Another way is the following:

  • 2a) Split data into validation, training, and test sets (say 20:40:40, respectively),
  • 2b) Use cross-validation and grid-search only on validation set. Identify the hyperparameter set that gives the best performance,
  • 2c) Use the best hyperparameter set to train in the training set,
  • 2d) Lastly, use the trained model (from the best hyperparameter set) to make predictions in test set, and evaluate the performance from the test set.

Is approach 2 more preferable than approach 1, or are they both accepted in research and academic settings? Approach 1 seems to be better than approach 2 because it doesn't require to expense the data into a separate validation set that the final SVM algorithm will never train with. Whereas, I have seen people citing approach 2 being more scientifically sound because it is less prone to overfitting in the training data. But the potential issue I see is, if you use a small validation set, the best hyperparameter set may be unreliable, but if you use a large validation set, you lose a lot of valuable data. Which should be used?
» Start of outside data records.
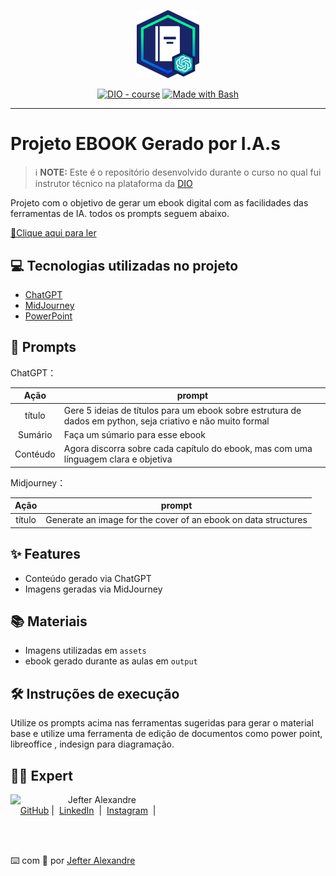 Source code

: <p align="center">
    <img width="100" src="github/banner.png">
</p>


<p align="center">
<a href="https://dio.me/"><img src="https://img.shields.io/badge/DIO-Course-28DA77?logo=youtube" alt="DIO - course"></a>
<a href="https://www.gnu.org/software/bash/" title="Go to Bash homepage"><img src="https://img.shields.io/badge/Prompt-Project-blue?logo=gnu-bash&amp;logoColor=white" alt="Made with Bash"></a></p>

-------
# Projeto EBOOK Gerado por I.A.s


 > ℹ️ **NOTE:** Este é o repositório desenvolvido durante o curso no qual fui instrutor técnico na plataforma da [DIO](https://dio.me)

Projeto com o objetivo de gerar um ebook digital com as facilidades das ferramentas de IA. todos os prompts
seguem abaixo.

<a href="" title="View PDF now"> 📕Clique aqui para ler</a>

## 💻 Tecnologias utilizadas no projeto

- [ChatGPT](https://chat.openai.com/) 
- [MidJourney](https://www.midjourney.com/app/)
- [PowerPoint](https://www.microsoft.com/en/microsoft-365/powerpoint)

## 🧠 Prompts


ChatGPT：

|   Ação   | prompt                                                                                                                                                                                                                                                                         |
| :------: | ------------------------------------------------------------------------------------------------------------------------------------------------------------------------------------------------------------------------------------------------------------------------------ |
| título  | Gere 5 ideias de títulos para um ebook sobre estrutura de dados em python, seja criativo e não muito formal |
| Sumário | Faça um súmario para esse ebook |
| Contéudo| Agora discorra sobre cada capítulo do ebook, mas com uma línguagem clara e objetiva |


Midjourney：

|  Ação  | prompt                                                                                 |
| :----: | -------------------------------------------------------------------------------------- |
| título | Generate an image for the cover of an ebook on data structures |

## ✨ Features

- Conteúdo gerado via ChatGPT
- Imagens geradas via MidJourney

## 📚 Materiais

- Imagens utilizadas em `assets`
- ebook gerado durante as aulas em `output`

## 🛠️ Instruções de execução

Utilize os prompts acima nas ferramentas sugeridas para gerar o material base e utilize uma ferramenta de edição de documentos como power point, libreoffice , indesign para diagramação.

## 👨‍💻 Expert

<p>
    <img 
      align=left 
      margin=10 
      width=80 
      src="https://avatars.githubusercontent.com/u/37452836?v=4"
    />
    <p>&nbsp&nbsp&nbspJefter Alexandre<br>
    &nbsp&nbsp&nbsp
    <a href="https://github.com/jefteralex1">
    GitHub</a>&nbsp;|&nbsp;
    <a href="www.linkedin.com/in/
jefter-alexandre/">LinkedIn</a>
&nbsp;|&nbsp;
    <a href="https://www.instagram.com/jefteralex1/">
    Instagram</a>
&nbsp;|&nbsp;</p>
</p>
<br/><br/>
<p>


⌨️ com 💜 por [Jefter Alexandre](https://github.com/jefteralex)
Or does it depend?

Best Answer

I believe you are looking for a hard-rule stating how the data should be distributed. Well it is totally your call. Approach 1 is most widely used, but a better split would be 50% for training, 30% for validation and 20% for testing. One thing which you have to keep in mind is that your data should be most of the times balanced for better tuning results. One more thing, you may get different tuning results if you keep shuffling your data, so make sure to capture that also.

This data-split has been giving me good results for most of my experiments. I would vote for Approach #1.